▸ **YOUR ASSIGNMENT**:
Using the entries below, output each line exactly from the first through the one that contains "possuem esta palavra".

(Stored data entries)
_____

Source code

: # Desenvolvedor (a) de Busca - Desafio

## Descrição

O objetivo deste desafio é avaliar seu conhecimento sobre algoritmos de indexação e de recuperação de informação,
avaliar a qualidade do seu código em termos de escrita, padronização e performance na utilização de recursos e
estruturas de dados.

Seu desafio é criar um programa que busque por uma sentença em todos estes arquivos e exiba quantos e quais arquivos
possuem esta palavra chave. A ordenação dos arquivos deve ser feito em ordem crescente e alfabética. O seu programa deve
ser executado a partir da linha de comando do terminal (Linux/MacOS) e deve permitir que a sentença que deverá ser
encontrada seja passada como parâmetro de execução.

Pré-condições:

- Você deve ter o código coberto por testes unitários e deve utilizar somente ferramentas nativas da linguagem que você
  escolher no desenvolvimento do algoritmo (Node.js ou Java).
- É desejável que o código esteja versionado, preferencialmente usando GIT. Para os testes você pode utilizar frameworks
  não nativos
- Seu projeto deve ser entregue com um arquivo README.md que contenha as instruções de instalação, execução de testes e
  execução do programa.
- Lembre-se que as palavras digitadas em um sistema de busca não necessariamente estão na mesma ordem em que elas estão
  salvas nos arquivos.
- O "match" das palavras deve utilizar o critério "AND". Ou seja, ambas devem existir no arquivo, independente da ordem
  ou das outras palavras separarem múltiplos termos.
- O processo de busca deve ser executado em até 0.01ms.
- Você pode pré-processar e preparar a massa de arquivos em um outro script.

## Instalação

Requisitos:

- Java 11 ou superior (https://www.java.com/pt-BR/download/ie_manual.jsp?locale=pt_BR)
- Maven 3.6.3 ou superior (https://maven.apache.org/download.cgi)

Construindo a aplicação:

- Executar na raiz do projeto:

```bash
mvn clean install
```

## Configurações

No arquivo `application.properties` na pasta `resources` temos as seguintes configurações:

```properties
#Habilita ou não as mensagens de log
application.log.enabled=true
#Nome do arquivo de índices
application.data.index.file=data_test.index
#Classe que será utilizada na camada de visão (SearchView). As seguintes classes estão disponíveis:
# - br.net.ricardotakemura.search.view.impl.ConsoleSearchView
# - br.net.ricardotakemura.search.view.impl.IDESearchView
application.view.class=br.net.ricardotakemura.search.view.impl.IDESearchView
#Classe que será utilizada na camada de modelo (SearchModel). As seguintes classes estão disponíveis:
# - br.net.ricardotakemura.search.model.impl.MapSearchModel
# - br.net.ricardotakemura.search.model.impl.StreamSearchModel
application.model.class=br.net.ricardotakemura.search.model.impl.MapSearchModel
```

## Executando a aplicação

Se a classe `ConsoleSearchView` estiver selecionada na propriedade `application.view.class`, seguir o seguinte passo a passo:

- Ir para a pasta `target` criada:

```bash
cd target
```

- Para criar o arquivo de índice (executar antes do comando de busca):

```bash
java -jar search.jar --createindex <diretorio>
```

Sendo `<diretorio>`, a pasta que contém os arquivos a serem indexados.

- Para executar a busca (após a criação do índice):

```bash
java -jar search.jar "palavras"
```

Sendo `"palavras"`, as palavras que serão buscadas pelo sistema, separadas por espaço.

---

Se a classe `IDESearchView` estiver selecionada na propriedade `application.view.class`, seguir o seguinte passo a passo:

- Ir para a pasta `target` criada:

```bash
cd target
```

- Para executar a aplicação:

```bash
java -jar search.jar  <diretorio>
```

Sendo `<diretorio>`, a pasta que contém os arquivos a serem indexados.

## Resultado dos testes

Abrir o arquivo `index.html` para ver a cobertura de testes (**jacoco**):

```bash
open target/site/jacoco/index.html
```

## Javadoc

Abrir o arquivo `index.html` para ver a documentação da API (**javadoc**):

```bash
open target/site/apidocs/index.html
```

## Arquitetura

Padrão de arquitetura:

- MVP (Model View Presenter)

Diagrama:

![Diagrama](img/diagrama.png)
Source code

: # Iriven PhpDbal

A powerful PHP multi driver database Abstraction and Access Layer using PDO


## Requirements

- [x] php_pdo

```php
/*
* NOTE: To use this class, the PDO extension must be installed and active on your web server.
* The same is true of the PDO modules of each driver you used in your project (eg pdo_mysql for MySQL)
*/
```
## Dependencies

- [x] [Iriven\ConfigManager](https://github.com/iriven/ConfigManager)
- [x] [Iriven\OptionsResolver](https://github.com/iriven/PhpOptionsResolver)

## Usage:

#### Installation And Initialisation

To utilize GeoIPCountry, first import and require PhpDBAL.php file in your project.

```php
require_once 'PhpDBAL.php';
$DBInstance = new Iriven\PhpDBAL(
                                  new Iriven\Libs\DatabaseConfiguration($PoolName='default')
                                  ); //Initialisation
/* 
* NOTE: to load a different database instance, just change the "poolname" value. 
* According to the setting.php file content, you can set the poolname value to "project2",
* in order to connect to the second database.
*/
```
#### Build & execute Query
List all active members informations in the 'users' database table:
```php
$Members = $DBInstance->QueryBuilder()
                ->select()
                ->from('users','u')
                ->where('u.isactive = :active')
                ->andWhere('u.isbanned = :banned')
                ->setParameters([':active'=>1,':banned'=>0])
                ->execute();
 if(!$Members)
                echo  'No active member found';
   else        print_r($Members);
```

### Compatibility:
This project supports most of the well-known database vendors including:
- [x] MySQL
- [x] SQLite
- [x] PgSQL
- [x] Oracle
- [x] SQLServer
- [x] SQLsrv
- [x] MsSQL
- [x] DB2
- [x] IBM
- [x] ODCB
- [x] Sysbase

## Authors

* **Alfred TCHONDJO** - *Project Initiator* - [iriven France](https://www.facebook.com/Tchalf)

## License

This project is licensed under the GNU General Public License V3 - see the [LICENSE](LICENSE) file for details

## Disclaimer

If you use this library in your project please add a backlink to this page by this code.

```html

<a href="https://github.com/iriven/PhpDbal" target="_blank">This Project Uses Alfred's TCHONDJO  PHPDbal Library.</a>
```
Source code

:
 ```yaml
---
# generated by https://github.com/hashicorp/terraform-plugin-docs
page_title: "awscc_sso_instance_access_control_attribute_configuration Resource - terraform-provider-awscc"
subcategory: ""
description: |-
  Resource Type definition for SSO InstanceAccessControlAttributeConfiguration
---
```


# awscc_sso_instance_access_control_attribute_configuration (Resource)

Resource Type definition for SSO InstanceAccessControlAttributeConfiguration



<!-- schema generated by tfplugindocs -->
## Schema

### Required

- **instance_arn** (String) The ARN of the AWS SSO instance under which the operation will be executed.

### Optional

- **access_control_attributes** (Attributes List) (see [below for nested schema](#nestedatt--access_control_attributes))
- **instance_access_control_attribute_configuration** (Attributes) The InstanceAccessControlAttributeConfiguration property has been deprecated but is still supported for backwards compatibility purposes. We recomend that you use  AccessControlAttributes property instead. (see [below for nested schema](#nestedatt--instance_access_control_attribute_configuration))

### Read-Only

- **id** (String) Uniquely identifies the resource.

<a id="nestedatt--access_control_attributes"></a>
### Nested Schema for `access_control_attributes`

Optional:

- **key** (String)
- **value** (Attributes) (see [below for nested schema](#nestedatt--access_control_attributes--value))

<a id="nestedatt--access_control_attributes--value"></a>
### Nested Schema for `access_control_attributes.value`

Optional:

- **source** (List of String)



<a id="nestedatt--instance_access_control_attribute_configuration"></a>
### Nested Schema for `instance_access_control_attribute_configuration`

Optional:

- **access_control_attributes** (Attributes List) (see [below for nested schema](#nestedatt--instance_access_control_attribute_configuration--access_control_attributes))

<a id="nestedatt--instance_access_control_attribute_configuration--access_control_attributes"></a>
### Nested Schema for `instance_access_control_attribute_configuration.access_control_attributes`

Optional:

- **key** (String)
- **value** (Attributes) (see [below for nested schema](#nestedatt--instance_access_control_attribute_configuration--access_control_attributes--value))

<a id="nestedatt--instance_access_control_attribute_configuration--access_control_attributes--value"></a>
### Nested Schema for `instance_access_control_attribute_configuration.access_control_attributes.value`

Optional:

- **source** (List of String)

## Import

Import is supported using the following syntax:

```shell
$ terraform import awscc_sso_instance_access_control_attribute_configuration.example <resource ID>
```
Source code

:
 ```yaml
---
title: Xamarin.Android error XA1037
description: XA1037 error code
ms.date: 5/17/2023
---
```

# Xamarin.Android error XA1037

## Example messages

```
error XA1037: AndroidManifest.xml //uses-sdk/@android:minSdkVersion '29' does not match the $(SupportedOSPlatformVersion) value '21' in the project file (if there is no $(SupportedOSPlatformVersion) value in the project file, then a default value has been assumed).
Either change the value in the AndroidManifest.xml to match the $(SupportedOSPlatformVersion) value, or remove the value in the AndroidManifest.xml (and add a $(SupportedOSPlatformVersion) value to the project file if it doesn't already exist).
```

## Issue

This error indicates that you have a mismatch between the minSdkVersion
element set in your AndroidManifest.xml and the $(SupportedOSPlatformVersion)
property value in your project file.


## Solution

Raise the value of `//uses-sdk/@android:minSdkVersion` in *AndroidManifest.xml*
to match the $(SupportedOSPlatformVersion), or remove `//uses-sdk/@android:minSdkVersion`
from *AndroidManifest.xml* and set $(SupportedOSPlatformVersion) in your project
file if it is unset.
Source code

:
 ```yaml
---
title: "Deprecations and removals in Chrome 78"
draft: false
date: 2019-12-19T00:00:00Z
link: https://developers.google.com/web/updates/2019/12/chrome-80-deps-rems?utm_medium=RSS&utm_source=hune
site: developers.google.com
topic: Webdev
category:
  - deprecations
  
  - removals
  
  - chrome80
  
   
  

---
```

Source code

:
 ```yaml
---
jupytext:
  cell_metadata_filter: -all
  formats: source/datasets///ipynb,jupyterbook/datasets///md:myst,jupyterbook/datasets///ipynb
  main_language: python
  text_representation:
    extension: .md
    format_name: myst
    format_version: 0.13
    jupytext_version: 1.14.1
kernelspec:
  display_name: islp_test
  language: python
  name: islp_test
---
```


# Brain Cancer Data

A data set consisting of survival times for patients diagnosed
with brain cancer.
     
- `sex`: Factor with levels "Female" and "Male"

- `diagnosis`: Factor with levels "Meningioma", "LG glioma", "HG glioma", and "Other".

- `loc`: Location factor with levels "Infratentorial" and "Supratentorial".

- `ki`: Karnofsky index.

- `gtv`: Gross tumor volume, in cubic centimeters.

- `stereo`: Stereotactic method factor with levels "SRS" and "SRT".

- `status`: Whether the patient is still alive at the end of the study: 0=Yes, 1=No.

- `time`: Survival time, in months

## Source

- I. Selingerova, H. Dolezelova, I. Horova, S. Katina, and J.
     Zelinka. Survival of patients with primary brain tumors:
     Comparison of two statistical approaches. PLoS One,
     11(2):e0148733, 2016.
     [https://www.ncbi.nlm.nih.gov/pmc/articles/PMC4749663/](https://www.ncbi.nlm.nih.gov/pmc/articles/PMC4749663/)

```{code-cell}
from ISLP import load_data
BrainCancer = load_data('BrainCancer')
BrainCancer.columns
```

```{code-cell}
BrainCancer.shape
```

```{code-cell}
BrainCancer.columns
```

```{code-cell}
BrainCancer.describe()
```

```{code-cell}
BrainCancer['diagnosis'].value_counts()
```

_____

▸ **WRITTEN SOLUTION**:
Source code

: # Desenvolvedor (a) de Busca - Desafio

## Descrição

O objetivo deste desafio é avaliar seu conhecimento sobre algoritmos de indexação e de recuperação de informação,
avaliar a qualidade do seu código em termos de escrita, padronização e performance na utilização de recursos e
estruturas de dados.

Seu desafio é criar um programa que busque por uma sentença em todos estes arquivos e exiba quantos e quais arquivos
possuem esta palavra chave. A ordenação dos arquivos deve ser feito em ordem crescente e alfabética. O seu programa deve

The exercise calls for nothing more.